Provided data
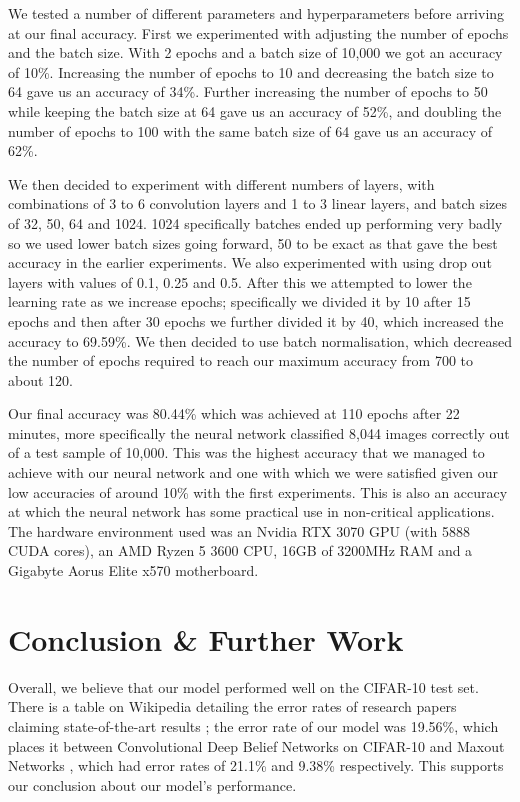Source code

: \documentclass[journal,twoside]{IEEEtran}
\begin{document}
We tested a number of different parameters and hyperparameters before arriving at our final accuracy. First we experimented with adjusting the number of epochs and the batch size. With 2 epochs and a batch size of 10,000 we got an accuracy of 10\%. Increasing the number of epochs to 10 and decreasing the batch size to 64 gave us an accuracy of 34\%. Further increasing the number of epochs to 50 while keeping the batch size at 64 gave us an accuracy of 52\%, and doubling the number of epochs to 100 with the same batch size of 64 gave us an accuracy of 62\%.

We then decided to experiment with different numbers of layers, with combinations of 3 to 6 convolution layers and 1 to 3 linear layers, and batch sizes of 32, 50, 64 and 1024. 1024 specifically batches ended up performing very badly so we used lower batch sizes going forward, 50 to be exact as that gave the best accuracy in the earlier experiments. We also experimented with using drop out layers with values of 0.1, 0.25 and 0.5. After this we attempted to lower the learning rate as we increase epochs; specifically we divided it by 10 after 15 epochs and then after 30 epochs we further divided it by 40, which increased the accuracy to 69.59\%. We then decided to use batch normalisation, which decreased the number of epochs required to reach our maximum accuracy from 700 to about 120.

Our final accuracy was 80.44\% which was achieved at 110 epochs after 22 minutes, more specifically the neural network classified 8,044 images correctly out of a test sample of 10,000. This was the highest accuracy that we managed to achieve with our neural network and one with which we were satisfied given our low accuracies of around 10\% with the first experiments. This is also an accuracy at which the neural network has some practical use in non-critical applications. The hardware environment used was an Nvidia RTX 3070 GPU (with 5888 CUDA cores), an AMD Ryzen 5 3600 CPU, 16GB of 3200MHz RAM and a Gigabyte Aorus Elite x570 motherboard.

\section{Conclusion \& Further Work}
Overall, we believe that our model performed well on the CIFAR-10 test set. There is a table on Wikipedia detailing the error rates of research papers claiming state-of-the-art results \cite{wiki:cifar}; the error rate of our model was 19.56\%, which places it between Convolutional Deep Belief Networks on CIFAR-10 \cite{krizhevsky:belief} and Maxout Networks \cite{goodfellow:maxout}, which had error rates of 21.1\% and 9.38\% respectively. This supports our conclusion about our model's performance.
\end{document}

What you are asked to do
Pictures excluded, repeat the records exactly from their opening line through the line containing "We tested a".

Output of the exercise
Source code

: \documentclass[journal,twoside]{IEEEtran}
\begin{document}
We tested a number of different parameters and hyperparameters before arriving at our final accuracy. First we experimented with adjusting the number of epochs and the batch size. With 2 epochs and a batch size of 10,000 we got an accuracy of 10\%. Increasing the number of epochs to 10 and decreasing the batch size to 64 gave us an accuracy of 34\%. Further increasing the number of epochs to 50 while keeping the batch size at 64 gave us an accuracy of 52\%, and doubling the number of epochs to 100 with the same batch size of 64 gave us an accuracy of 62\%.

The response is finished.